In order to assess the degrees of strategic messages retention, a post-test
survey using a five point Likert scale (Sommer & Sommer, 1997) is used.
The test will be administered to the Omaha participants listed above.
The survey (see Appendix C) measures
the amount of information the audience retains from a chosen media channel.
The self-administered questionnaire is used to “ensure standardization
of measurement in that all respondents are asked precisely the same questions
in the same manner, thereby eliminating the potential for interview bias”
(Sommer & Sommer, 1997, p. 147).
Rather than pulling lots to determine the grouping of subjects, the
subjects themselves are asked to select the channel they wish to receive
the message through and then were divided into groups A through C.

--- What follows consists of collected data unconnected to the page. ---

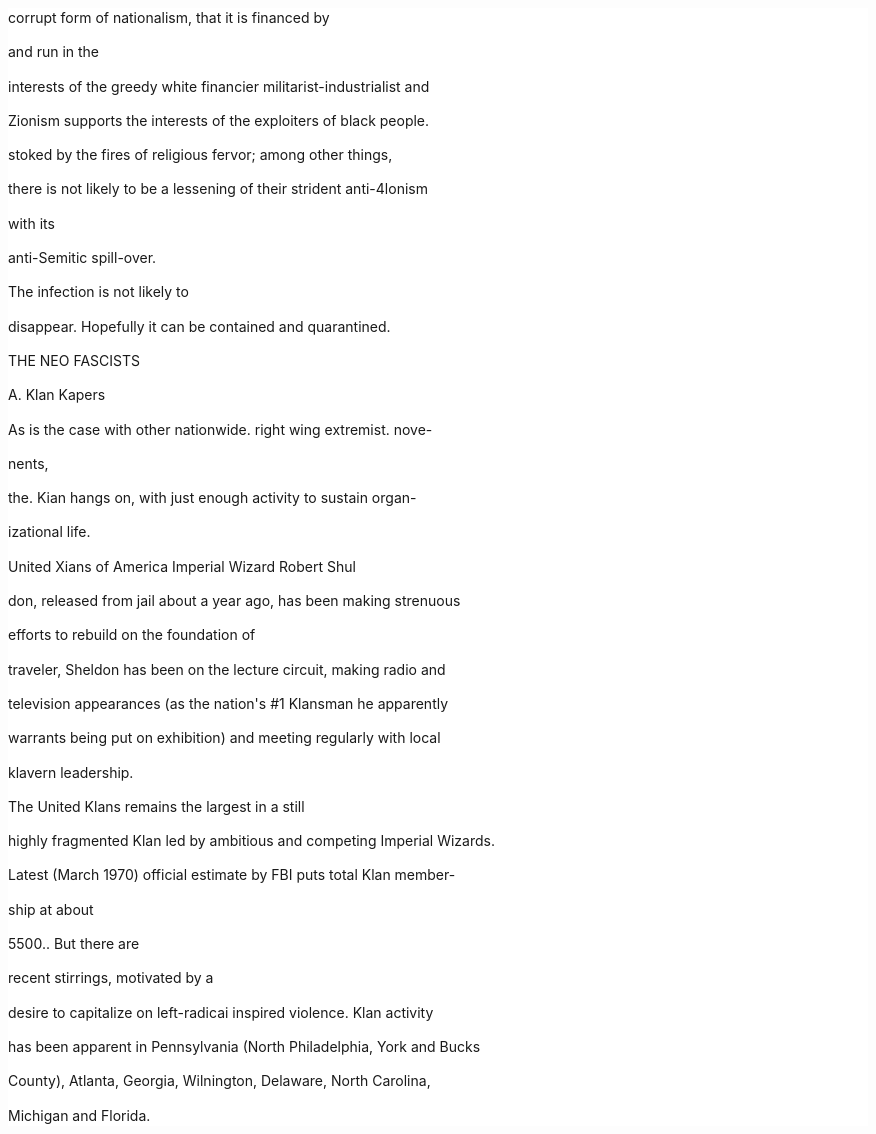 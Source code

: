 corrupt form of nationalism, that it is financed by

and run in the

interests of the greedy white financier militarist-industrialist and

Zionism supports the interests of the exploiters of black people.

stoked by the fires of religious fervor; among other things,

there is not likely to be a lessening of their strident anti-4lonism

with its

anti-Semitic spill-over.

The infection is not likely to

disappear. Hopefully it can be contained and quarantined.

THE NEO FASCISTS

A. Klan Kapers

As is the case with other nationwide. right wing extremist. nove-

nents,

the. Kian hangs on, with just enough activity to sustain organ-

izational life.

United Xians of America Imperial Wizard Robert Shul

don, released from jail about a year ago, has been making strenuous

efforts to rebuild on the foundation of

traveler, Sheldon has been on the lecture circuit, making radio and

television appearances (as the nation's #1 Klansman he apparently

warrants being put on exhibition) and meeting regularly with local

klavern leadership.

The United Klans remains the largest in a still

highly fragmented Klan led by ambitious and competing Imperial Wizards.

Latest (March 1970) official estimate by FBI puts total Klan member-

ship at about

5500.. But there are

recent stirrings, motivated by a

desire to capitalize on left-radicai inspired violence. Klan activity

has been apparent in Pennsylvania (North Philadelphia, York and Bucks

County), Atlanta, Georgia, Wilnington, Delaware, North Carolina,

Michigan and Florida.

If the participants tend to gravitate to one specific channel then the
researcher will randomly assign participants to the groups that still require
representation. Group A is shown the message though a taped television
“newscast.” Group B hears the message through a pre-taped radio broadcast
piped into the test room. Group C is given the front page of a newspaper
to read. All messages are imbedded in the media channels. Groups
A and B were instructed to watch or listen to their respected medium for
10 minutes. Group C was instructed to read all articles on the front
page. The subject’s exposure to the message is covert, not overt
in nature. At no time will they be aware of the nature of the message they
are being screened for. After receiving the message, the participants fill
out a post-test survey to determine the audience’s retention of the strategic
message. After completing the survey the participants are debriefed
as a group.
The survey consists of eight questions. Seven of the questions
measure ordinal data on a Likert-type scale, measuring five levels of agreement.
(Sommer & Sommer, 1997). One question provides nominal data in
the form identification of the media channel used. A factorial analysis
to determine if the scale is uni-dimensional will be conducted. If
the scale is determined to be uni-dimensional, then the scores will be
combined for each group. A one-way analysis of variance will be used
to determine if a significant difference exists among the independent variables.